The Washington Sanitary Improvement Company (WSIC) was a late 19th century charitable capitalism experiment that ended in the 1950s. This blog started looking at the homes that were supposed to be sold to African American home buyers, after decades of mainly renting to white tenants.
Looking at WSIC properties they tend to have a pattern where the properties were sold to a three business partners, Nathaniel J. Taube, Nathan Levin and James B. Evans as the Colonial Investment Co. for $3 million dollars. Those partners sold to African American buyers. There was usually a foreclosure. Then the property wound up in the hands of George Basiliko and or the DC Redevelopment Land Agency (RLA). Then there were the odd lucky ones who managed to avoid that fate.
Let’s see what happens with 210 Bates St NW:
- January 1951 Evans, Levin and Taube sold one-half of 210 Bates NW to Morgan S. Brown Sr and his wife Herberth C. Brown.
- January 1951 the Browns borrowed $2,900 from Colonial Investment Co. favorite trustees Abraham H. Levin and Robert G. Weightman.
- December 1950 (recorded Jan 18, 1951) Evans, Levin, and Taube sold the other half of 210 Bates St NW to Ozell and Juette Leathers.
- December 1950 (recorded Jan 18, 1951) the Leathers borrowed $2,900 from trustees Abraham H. Levin and Robert G. Weightman.
- August 1959 the Browns were released from their mortgage.
- January 1961, the Leathers lost their half to foreclosure and ownership returned to Colonial Investment Co partners Harry A. Badt (Levin died), Evans and Taube.
- November 1961, as part of a large package, Badt, Evans, Taube, Nathan Levin’s survivors and their spouses, sold the foreclosed half of 210 Bates St NW to Sophia and George Basiliko.
- October 1971, the Basilikos and widow Herberth C. Brown sold 210 Bates to the DC Redevelopment Land Agency (RLA).
- August 1979 the DC RLA, as part of a larger property package, sold 210 Bates to private partner Bates Street Associates, Inc.
This is another sad WSiC story, with a foreclosure in 1961. Of course the foreclosed property was sold to notorious landlord George Basiliko. He sold his half, as well as Mrs. Brown, to DC RLA which then passed it on to the Bates Street Associates.

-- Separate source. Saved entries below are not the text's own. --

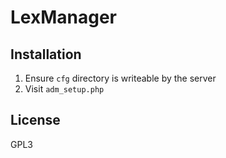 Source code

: # LexManager

## Installation

1. Ensure `cfg` directory is writeable by the server
2. Visit `adm_setup.php`

## License

GPL3
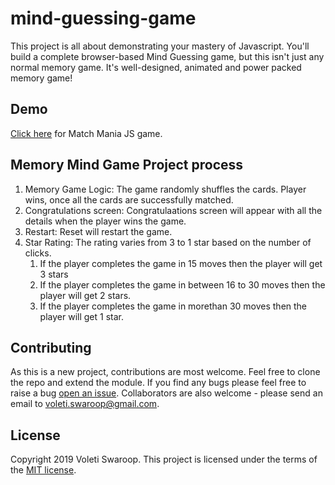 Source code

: # mind-guessing-game

This project is all about demonstrating your mastery of Javascript. You'll build a complete browser-based Mind Guessing game, but this isn't just any normal memory game. It's well-designed, animated and power packed memory game!

## Demo

[Click here](https://voletiswaroop.github.io/match-mania/) for Match Mania JS game.

## Memory Mind Game Project process

1. Memory Game Logic: The game randomly shuffles the cards. Player wins, once all the cards are successfully matched.
2. Congratulations screen: Congratulaations screen will appear with all the details when the player wins the game.
3. Restart: Reset will restart the game.
4. Star Rating: The rating varies from 3 to 1 star based on the number of clicks.
   1. If the player completes the game in 15 moves then the player will get 3 stars
   2. If the player completes the game in between 16 to 30 moves then the player will get 2 stars.
   3. If the player completes the game in morethan 30 moves then the player will get 1 star.

## Contributing

As this is a new project, contributions are most welcome. Feel free to clone the repo and extend the module. If you find any bugs please feel free to raise a bug [open an issue](https://github.com/voletiswaroop/mind-guessing-game/issues). Collaborators are also welcome - please send an email to voleti.swaroop@gmail.com.

## License

Copyright 2019 Voleti Swaroop. This project is licensed under the terms of the [MIT license](https://github.com/voletiswaroop/mind-guessing-game/blob/master/LICENSE).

I looked for the Leathers, and found them. Apparently Juette gave in and accepted the conventional spelling of her name. Juliette Leathers died last year on January 15, 2022 and is buried in the same section of Quantico National Cemetery as her husband Ozell Sr. who died a few years earlier in 1999. Before dying they lived at and owned 1123 46th Pl SE, a modest little duplex. They bought the house in SE DC in 1978 so they were able to recover from that set back.